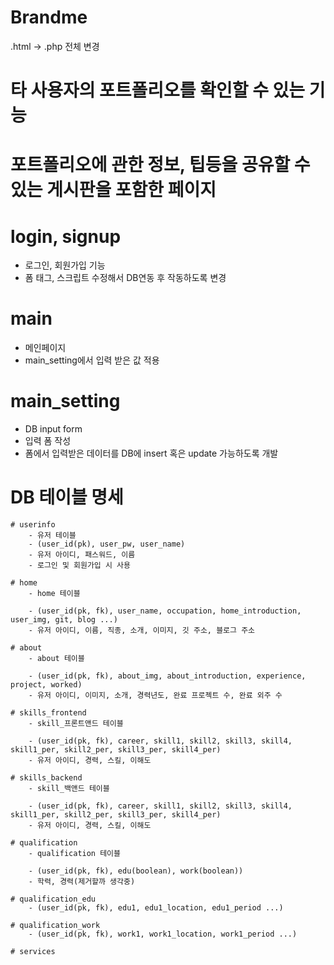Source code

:﻿# Brandme
.html -> .php 전체 변경

# 타 사용자의 포트폴리오를 확인할 수 있는 기능
# 포트폴리오에 관한 정보, 팁등을 공유할 수 있는 게시판을 포함한 페이지


# login, signup
- 로그인, 회원가입 기능
- 폼 태그, 스크립트 수정해서 DB연동 후 작동하도록 변경

# main 
- 메인페이지
- main_setting에서 입력 받은 값 적용

# main_setting
- DB input form
- 입력 폼 작성
- 폼에서 입력받은 데이터를 DB에 insert 혹은 update 가능하도록 개발


# DB 테이블 명세

    # userinfo 
        - 유저 테이블
        - (user_id(pk), user_pw, user_name)
        - 유저 아이디, 패스워드, 이름
        - 로그인 및 회원가입 시 사용

    # home 
        - home 테이블

        - (user_id(pk, fk), user_name, occupation, home_introduction, user_img, git, blog ...)
        - 유저 아이디, 이름, 직종, 소개, 이미지, 깃 주소, 블로그 주소

    # about 
        - about 테이블

        - (user_id(pk, fk), about_img, about_introduction, experience, project, worked)
        - 유저 아이디, 이미지, 소개, 경력년도, 완료 프로젝트 수, 완료 외주 수

    # skills_frontend
        - skill_프론트앤드 테이블

        - (user_id(pk, fk), career, skill1, skill2, skill3, skill4, skill1_per, skill2_per, skill3_per, skill4_per)
        - 유저 아이디, 경력, 스킬, 이해도

    # skills_backend
        - skill_백앤드 테이블

        - (user_id(pk, fk), career, skill1, skill2, skill3, skill4, skill1_per, skill2_per, skill3_per, skill4_per)
        - 유저 아이디, 경력, 스킬, 이해도

    # qualification 
        - qualification 테이블

        - (user_id(pk, fk), edu(boolean), work(boolean))
        - 학력, 경력(제거할까 생각중)

    # qualification_edu 
        - (user_id(pk, fk), edu1, edu1_location, edu1_period ...)

    # qualification_work 
        - (user_id(pk, fk), work1, work1_location, work1_period ...)

    # services 








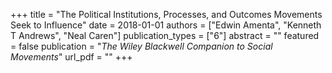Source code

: +++
title = "The Political Institutions, Processes, and Outcomes Movements Seek to Influence"
date = 2018-01-01
authors = ["Edwin Amenta", "Kenneth T Andrews", "Neal Caren"]
publication_types = ["6"]
abstract = ""
featured = false
publication = "*The Wiley Blackwell Companion to Social Movements*"
url_pdf = ""
+++
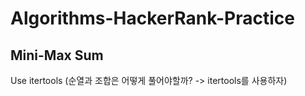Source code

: # Algorithms-HackerRank-Practice
 
## Mini-Max Sum
Use itertools
(순열과 조합은 어떻게 풀어야할까? -> itertools를 사용하자)
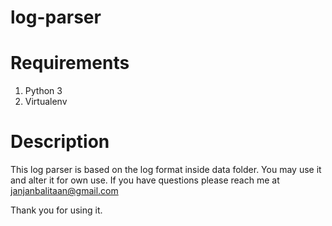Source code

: # log-parser

# Requirements
1. Python 3
2. Virtualenv

# Description
This log parser is based on the log format inside data folder. You may use it and alter it for own use. If you have questions please reach me at janjanbalitaan@gmail.com

Thank you for using it.

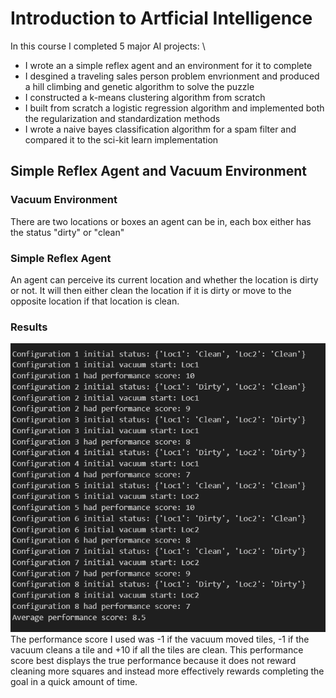 # Introduction to Artficial Intelligence

In this course I completed 5 major AI projects: \
* I wrote an a simple reflex agent and an environment for it to complete
* I desgined a traveling sales person problem envrionment and produced a hill climbing and genetic algorithm to solve the puzzle
* I constructed a k-means clustering algorithm from scratch
* I built from scratch a logistic regression algorithm and implemented both the regularization and standardization methods
* I wrote a naive bayes classification algorithm for a spam filter and compared it to the sci-kit learn implementation

## Simple Reflex Agent and Vacuum Environment
### Vacuum Environment
There are two locations or boxes an agent can be in, each box either has the status "dirty" or "clean"

### Simple Reflex Agent
An agent can perceive its current location and whether the location is dirty or not. It will then either clean the location if it is dirty or move to the opposite location if that location is clean.

### Results
![Screenshot](VacuumReflexAgentResults.png) \
The performance score I used was -1 if the vacuum moved tiles, -1 if the vacuum cleans a tile and +10 if all the tiles are clean. This performance score best displays the true performance because it does not reward cleaning more squares and instead more effectively rewards completing the goal in a quick amount of time. 

##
┄┄┄┄┄┄┄┄┄┄
Activity: Write out all the entries exactly, except for the pictures.

Written solution:
Source code

:﻿# Brandme
.html -> .php 전체 변경

# 타 사용자의 포트폴리오를 확인할 수 있는 기능
# 포트폴리오에 관한 정보, 팁등을 공유할 수 있는 게시판을 포함한 페이지


# login, signup
- 로그인, 회원가입 기능
- 폼 태그, 스크립트 수정해서 DB연동 후 작동하도록 변경

# main 
- 메인페이지
- main_setting에서 입력 받은 값 적용

# main_setting
- DB input form
- 입력 폼 작성
- 폼에서 입력받은 데이터를 DB에 insert 혹은 update 가능하도록 개발


# DB 테이블 명세

    # userinfo 
        - 유저 테이블
        - (user_id(pk), user_pw, user_name)
        - 유저 아이디, 패스워드, 이름
        - 로그인 및 회원가입 시 사용

    # home 
        - home 테이블

        - (user_id(pk, fk), user_name, occupation, home_introduction, user_img, git, blog ...)
        - 유저 아이디, 이름, 직종, 소개, 이미지, 깃 주소, 블로그 주소

    # about 
        - about 테이블

        - (user_id(pk, fk), about_img, about_introduction, experience, project, worked)
        - 유저 아이디, 이미지, 소개, 경력년도, 완료 프로젝트 수, 완료 외주 수

    # skills_frontend
        - skill_프론트앤드 테이블

        - (user_id(pk, fk), career, skill1, skill2, skill3, skill4, skill1_per, skill2_per, skill3_per, skill4_per)
        - 유저 아이디, 경력, 스킬, 이해도

    # skills_backend
        - skill_백앤드 테이블

        - (user_id(pk, fk), career, skill1, skill2, skill3, skill4, skill1_per, skill2_per, skill3_per, skill4_per)
        - 유저 아이디, 경력, 스킬, 이해도

    # qualification 
        - qualification 테이블

        - (user_id(pk, fk), edu(boolean), work(boolean))
        - 학력, 경력(제거할까 생각중)

    # qualification_edu 
        - (user_id(pk, fk), edu1, edu1_location, edu1_period ...)

    # qualification_work 
        - (user_id(pk, fk), work1, work1_location, work1_period ...)

    # services 








Source code

: +++
title = "The Political Institutions, Processes, and Outcomes Movements Seek to Influence"
date = 2018-01-01
authors = ["Edwin Amenta", "Kenneth T Andrews", "Neal Caren"]
publication_types = ["6"]
abstract = ""
featured = false
publication = "*The Wiley Blackwell Companion to Social Movements*"
url_pdf = ""
+++
Source code

: # Algorithms-HackerRank-Practice
 
## Mini-Max Sum
Use itertools
(순열과 조합은 어떻게 풀어야할까? -> itertools를 사용하자)
Source code

: # log-parser

# Requirements
1. Python 3
2. Virtualenv

# Description
This log parser is based on the log format inside data folder. You may use it and alter it for own use. If you have questions please reach me at janjanbalitaan@gmail.com

Thank you for using it.

 # Introduction to Artficial Intelligence

In this course I completed 5 major AI projects: \
* I wrote an a simple reflex agent and an environment for it to complete
* I desgined a traveling sales person problem envrionment and produced a hill climbing and genetic algorithm to solve the puzzle
* I constructed a k-means clustering algorithm from scratch
* I built from scratch a logistic regression algorithm and implemented both the regularization and standardization methods
* I wrote a naive bayes classification algorithm for a spam filter and compared it to the sci-kit learn implementation

## Simple Reflex Agent and Vacuum Environment
### Vacuum Environment
There are two locations or boxes an agent can be in, each box either has the status "dirty" or "clean"

### Simple Reflex Agent
An agent can perceive its current location and whether the location is dirty or not. It will then either clean the location if it is dirty or move to the opposite location if that location is clean.

### Results
![Screenshot](VacuumReflexAgentResults.png) \
The performance score I used was -1 if the vacuum moved tiles, -1 if the vacuum cleans a tile and +10 if all the tiles are clean. This performance score best displays the true performance because it does not reward cleaning more squares and instead more effectively rewards completing the goal in a quick amount of time. 

##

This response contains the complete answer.